The input:
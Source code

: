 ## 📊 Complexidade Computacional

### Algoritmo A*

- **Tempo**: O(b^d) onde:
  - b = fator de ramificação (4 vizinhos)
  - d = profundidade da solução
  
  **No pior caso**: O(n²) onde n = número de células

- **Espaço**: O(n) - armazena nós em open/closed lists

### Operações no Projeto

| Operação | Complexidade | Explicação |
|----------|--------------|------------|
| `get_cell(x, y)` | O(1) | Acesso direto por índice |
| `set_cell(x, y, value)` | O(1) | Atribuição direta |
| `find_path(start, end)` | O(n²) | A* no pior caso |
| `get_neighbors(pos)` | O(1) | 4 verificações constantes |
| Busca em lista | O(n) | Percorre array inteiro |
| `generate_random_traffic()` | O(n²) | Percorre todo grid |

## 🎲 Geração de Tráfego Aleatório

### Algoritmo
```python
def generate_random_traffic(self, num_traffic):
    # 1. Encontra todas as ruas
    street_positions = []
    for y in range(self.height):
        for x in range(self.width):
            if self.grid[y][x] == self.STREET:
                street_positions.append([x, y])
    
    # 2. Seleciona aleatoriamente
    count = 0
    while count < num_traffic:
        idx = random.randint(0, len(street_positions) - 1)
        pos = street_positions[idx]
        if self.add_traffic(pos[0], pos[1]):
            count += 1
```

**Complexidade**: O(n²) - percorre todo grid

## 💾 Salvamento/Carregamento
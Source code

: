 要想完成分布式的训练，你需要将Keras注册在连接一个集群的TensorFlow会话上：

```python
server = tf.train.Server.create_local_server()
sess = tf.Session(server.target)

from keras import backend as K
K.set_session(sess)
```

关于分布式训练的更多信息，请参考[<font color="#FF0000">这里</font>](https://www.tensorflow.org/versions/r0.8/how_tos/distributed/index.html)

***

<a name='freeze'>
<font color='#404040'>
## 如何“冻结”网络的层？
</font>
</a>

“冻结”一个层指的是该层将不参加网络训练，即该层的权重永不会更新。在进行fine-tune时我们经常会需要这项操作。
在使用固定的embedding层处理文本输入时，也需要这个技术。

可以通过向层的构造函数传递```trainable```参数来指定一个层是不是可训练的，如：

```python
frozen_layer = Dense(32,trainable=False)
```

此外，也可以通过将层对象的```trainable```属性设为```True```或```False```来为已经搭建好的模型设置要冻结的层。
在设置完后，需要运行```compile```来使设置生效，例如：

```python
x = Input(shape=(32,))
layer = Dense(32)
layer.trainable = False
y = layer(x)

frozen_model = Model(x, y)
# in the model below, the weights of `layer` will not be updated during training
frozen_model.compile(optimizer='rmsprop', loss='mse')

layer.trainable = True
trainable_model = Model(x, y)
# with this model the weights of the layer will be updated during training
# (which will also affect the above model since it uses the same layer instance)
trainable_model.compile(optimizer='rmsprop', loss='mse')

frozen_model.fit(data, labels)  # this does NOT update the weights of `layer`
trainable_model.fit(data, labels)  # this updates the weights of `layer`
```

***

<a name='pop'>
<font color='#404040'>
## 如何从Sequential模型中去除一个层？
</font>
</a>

Activity: In the entries above, find each line with the word "weights" and show it.

Solution to this problem:
# in the model below, the weights of `layer` will not be updated during training
# with this model the weights of the layer will be updated during training
frozen_model.fit(data, labels)  # this does NOT update the weights of `layer`
trainable_model.fit(data, labels)  # this updates the weights of `layer`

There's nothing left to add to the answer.